Table 4 Resolution width for different pileup mitigation strategies. The resolution width is extracted by fitting the distributions shown in Fig. 4 (right) with a Gaussian function
Fig. 5
figure 5

PCC for each pileup mitigation algorithm for different NPU. ABCNet is trained on \({<}\hbox {NPU}{>} =140\) (blue) or \({<}\hbox {NPU}{>}=20\) (orange)

6 Training details

ABCNet is implemented using Tensorflow v1.4 [25]. A Nvidia GTX 1080 Ti graphics card is used for the training and evaluation steps. For all tasks described in this paper, the Adam optimiser [26] is used. The learning rate starts from 0.001 and decreases linearly by a factor 10 every seven epochs, until reaching a minimum of 1e-7. The training is performed with a mini batch size of 64 to a maximum number of 50 epochs. The epoch with the highest accuracy on the evaluation is saved in the case of the quark–gluon classification task.

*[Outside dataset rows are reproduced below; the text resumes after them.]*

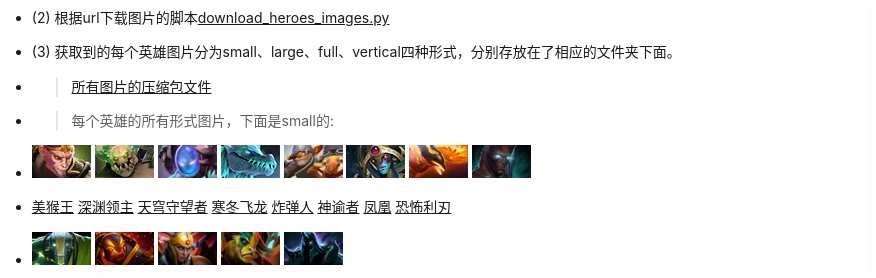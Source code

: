 - (2) 根据url下载图片的脚本[download_heroes_images.py](https://github.com/journeycheng/DotA2/tree/master/HeroesInfo/download_heroes_images.py)

- (3) 获取到的每个英雄图片分为small、large、full、vertical四种形式，分别存放在了相应的文件夹下面。

- > [所有图片的压缩包文件](https://github.com/journeycheng/DotA2/tree/master/HeroesInfo/heroes_image.zip)

- > 每个英雄的所有形式图片，下面是small的: 

- ![](HeroesInfo/heroes_image/Monkey_King/monkey_king_sb.png?raw=true)
![](HeroesInfo/heroes_image/Underlord/abyssal_underlord_sb.png?raw=true)
![](HeroesInfo/heroes_image/Arc_Warden/arc_warden_sb.png?raw=true)
![](HeroesInfo/heroes_image/Winter_Wyvern/winter_wyvern_sb.png?raw=true)
![](HeroesInfo/heroes_image/Techies/techies_sb.png?raw=true)
![](HeroesInfo/heroes_image/Oracle/oracle_sb.png?raw=true)
![](HeroesInfo/heroes_image/Phoenix/phoenix_sb.png?raw=true)
![](HeroesInfo/heroes_image/Terrorblade/terrorblade_sb.png?raw=true)

- [美猴王](HeroesInfo/heroes_image/Monkey_King)
[深渊领主](HeroesInfo/heroes_image/Underlord)
[天穹守望者](HeroesInfo/heroes_image/Arc_Warden)
[寒冬飞龙](HeroesInfo/heroes_image/Winter_Wyvern)
[炸弹人](HeroesInfo/heroes_image/Techies)
[神谕者](HeroesInfo/heroes_image/Oracle)
[凤凰](HeroesInfo/heroes_image/Phoenix)
[恐怖利刃](HeroesInfo/heroes_image/Terrorblade)

- ![](HeroesInfo/heroes_image/Earth_Spirit/earth_spirit_sb.png?raw=true)
![](HeroesInfo/heroes_image/Ember_Spirit/ember_spirit_sb.png?raw=true)
![](HeroesInfo/heroes_image/Legion_Commander/legion_commander_sb.png?raw=true)
![](HeroesInfo/heroes_image/Elder_Titan/elder_titan_sb.png?raw=true)
![](HeroesInfo/heroes_image/Abaddon/abaddon_sb.png?raw=true)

For the pileup identification, the epoch with the lowest loss is stored.

7 Conclusion

In this document, a new machine learning implementation for data classification in HEP is introduced. The attention-based cloud net (ABCNet) takes advantage of the data structure commonly found in particle colliders to create a point cloud interpretation. An attention mechanism is implemented to enhance the local information extraction and provide a simple way to investigate what the method is learning. To capture the global information, direct connections for global input features can be directly added. ABCNet can be used for event-by-event classification problems or generalised to particle-by-particle classification. To exemplify the architecture flexibility, two example problems are investigated: quark–gluon classification and pileup mitigation. For both problems, ABCNet achieved an improved performance compared to other available methods. By using a graph architecture and interpreting each point in a point cloud as a particle, ABCNet can be readily adapted to other applications in HEP like jet-flavour tagging, boosted jet identification, or particle track reconstruction.